Troi herself is up there with my least favorite of the regular characters, and though she has some good moments in this episode, she’s not helped by her condescending speech to Riker where she implies it’s only because of how “primitive” he and humans are that he can’t continue calling her “Imzadi” (eg “Beloved”) now that she’s engaged. It’s all a bit “Blah blah blah, we’re so englightened, blah blah blah.” Of course, Riker is not much better, since he’s obviously in love with her but unwilling to make it work with his career track toward being a Starship Captain.
The Tellarian plague ship is a nifty concept, and though you knew that the woman in Wyatt’s pictures was going to show up somewhere, I didn’t expect it to be on that ship (although maybe I should have). That whole plotline is done well enough to make a game attempt at holding the episode together, but in the end the stakes just don’t seem high enough to make it a very strong episode. Troi is forced into an arranged marriage – she doesn’t really love the guy, but she’s all right with it, and when it ends, that’s a bit sad, but not too sad really. And though the plague victims represent a real threat to the super special planet Haven, it’s not a threat that comes through strongly when all of Haven that we see is one whiny woman on a viewscreen.
Anticipating the Future:
• Of course, both Lwaxana Troi and Mr. Homm will appear a bunch more times in Next Generation, as well as (in Lwaxana’s case) Deep Space Nine.
• Majel Barrett of course was Christine Chapel on the original Star Trek series, as well as the voice of the computer in just about every version of Star Trek
• Robert Knepper, who plays Wyatt Miller, has had an extensive TV career, including a main role in Prison Break
• Nan Martin, who plays Wyatt’s mother Victoria, was a regular on The Drew Carey Show.
• Carel Struycken plays Mr. Homm, continues to play the character in another four episodes, and also played the Giant in Twin Peaks and Lurch in the modern day Addam’s Family
• Robert Ellenstein, who plays Wyatt’s father Steven, also played the Federation Council president in Star Trek IV.
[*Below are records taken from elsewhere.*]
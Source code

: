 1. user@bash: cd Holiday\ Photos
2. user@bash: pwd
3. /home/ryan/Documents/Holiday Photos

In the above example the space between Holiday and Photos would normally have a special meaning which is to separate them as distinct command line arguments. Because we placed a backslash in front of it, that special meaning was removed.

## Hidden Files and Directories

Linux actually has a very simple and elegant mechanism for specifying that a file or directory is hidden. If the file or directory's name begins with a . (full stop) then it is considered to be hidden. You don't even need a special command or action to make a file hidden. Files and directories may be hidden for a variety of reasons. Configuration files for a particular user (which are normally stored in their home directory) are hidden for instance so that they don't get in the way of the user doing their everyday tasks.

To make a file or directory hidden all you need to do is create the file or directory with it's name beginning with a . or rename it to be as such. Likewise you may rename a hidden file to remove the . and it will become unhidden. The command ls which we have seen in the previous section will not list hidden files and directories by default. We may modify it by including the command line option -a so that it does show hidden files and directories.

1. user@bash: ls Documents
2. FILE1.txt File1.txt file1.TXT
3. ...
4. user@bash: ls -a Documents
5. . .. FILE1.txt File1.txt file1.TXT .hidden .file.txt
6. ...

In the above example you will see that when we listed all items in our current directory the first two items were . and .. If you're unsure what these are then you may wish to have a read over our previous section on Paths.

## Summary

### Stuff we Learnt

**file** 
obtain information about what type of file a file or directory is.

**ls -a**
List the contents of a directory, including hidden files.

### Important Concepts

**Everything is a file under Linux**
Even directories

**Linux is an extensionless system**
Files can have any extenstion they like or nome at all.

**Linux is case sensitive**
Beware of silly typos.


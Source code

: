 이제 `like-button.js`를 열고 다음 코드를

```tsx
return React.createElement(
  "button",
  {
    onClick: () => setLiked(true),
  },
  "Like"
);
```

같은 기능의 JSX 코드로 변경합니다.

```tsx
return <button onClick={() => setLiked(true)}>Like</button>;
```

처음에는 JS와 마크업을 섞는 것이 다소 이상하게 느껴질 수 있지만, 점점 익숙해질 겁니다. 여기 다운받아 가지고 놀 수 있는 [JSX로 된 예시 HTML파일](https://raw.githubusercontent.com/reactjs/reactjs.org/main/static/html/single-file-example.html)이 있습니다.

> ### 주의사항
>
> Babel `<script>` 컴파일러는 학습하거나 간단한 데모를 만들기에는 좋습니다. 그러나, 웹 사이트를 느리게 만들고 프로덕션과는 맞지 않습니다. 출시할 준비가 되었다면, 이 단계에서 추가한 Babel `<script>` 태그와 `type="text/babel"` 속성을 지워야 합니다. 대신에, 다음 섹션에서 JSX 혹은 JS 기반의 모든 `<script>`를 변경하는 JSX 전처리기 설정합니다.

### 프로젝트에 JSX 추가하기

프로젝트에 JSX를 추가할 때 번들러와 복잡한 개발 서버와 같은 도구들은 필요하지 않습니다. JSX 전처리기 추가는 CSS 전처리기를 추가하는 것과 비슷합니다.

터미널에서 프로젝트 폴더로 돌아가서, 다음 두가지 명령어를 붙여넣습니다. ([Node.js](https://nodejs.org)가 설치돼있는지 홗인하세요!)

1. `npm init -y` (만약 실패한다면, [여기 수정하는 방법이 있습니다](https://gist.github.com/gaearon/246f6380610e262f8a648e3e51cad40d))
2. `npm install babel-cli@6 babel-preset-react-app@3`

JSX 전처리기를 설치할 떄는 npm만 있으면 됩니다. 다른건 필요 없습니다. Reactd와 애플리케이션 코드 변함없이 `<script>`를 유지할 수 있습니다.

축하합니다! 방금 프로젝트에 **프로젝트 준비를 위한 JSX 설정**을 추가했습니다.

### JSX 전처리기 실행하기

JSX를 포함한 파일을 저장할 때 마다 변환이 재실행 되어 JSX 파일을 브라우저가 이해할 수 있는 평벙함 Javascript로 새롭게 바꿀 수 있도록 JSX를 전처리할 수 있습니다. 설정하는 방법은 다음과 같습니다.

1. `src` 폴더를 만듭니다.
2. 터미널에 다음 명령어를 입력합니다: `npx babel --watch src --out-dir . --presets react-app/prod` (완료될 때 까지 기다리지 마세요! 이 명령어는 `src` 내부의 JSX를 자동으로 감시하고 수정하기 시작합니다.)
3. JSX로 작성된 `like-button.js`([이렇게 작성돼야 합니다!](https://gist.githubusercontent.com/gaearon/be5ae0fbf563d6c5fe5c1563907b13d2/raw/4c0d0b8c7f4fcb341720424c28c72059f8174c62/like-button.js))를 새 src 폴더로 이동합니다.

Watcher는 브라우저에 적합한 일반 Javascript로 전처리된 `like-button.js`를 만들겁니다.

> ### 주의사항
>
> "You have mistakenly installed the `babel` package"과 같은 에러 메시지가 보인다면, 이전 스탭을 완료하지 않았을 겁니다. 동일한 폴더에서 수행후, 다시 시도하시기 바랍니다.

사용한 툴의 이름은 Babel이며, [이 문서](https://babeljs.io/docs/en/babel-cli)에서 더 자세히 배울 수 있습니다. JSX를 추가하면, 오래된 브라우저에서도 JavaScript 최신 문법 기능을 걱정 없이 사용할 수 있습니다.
• Anna Katarina who is the Haven girl also plays a Vulcan in the modern day Star Trek movie
• Michael Rider plays a transporter chief for the third and last time Next Generation (he also showed up in The Naked Now and Code of Honor.) He also shows up as a Security Guard several years later in Reunion.
• According to IMDB, Armin Shimmerman, who had already appeared in The Last Battle and went on to star in Deep Space Nine, is apparently the face of the gift box, uncredite
• What on earth is Riker watching at the start of the episode? Presumably he is just checking out those two women, because the music he is listening to sounds nothing like what we normally hear him connecting with – jazz, the trombone, etc. Is it supposed to be a recording he keeps around or is it images being transmitted from Haven, the planet below.
• For the second time, you hear Troi call Riker, “Bill”
• Worf and Wesley are not in this episode, the second time for both of them, I think.
• This is the first time, I think, that Troi has talked about being a practicing psychologist.
• Data seems positively amused at Lwaxana Troi’s antics. Surely that’s an emotional reaction?
• It’s nice to see the female officers having special hair styles at Troi’s engagement party, even though all the styles are not all that flattering. It’s still a nice touch.
• Ok, the pet vine is just silly.
• Troi’s response tantrum and marching outis highly over the top
Dialogue High Point
Troi’s tantrum at the dinner table, and yelling at the family to stop the petty bickering, is not a great moment. However, right afterwards, Data gets to deliver the episode’s best line:
Would you please continue the petty bickering? I find it most intriguing.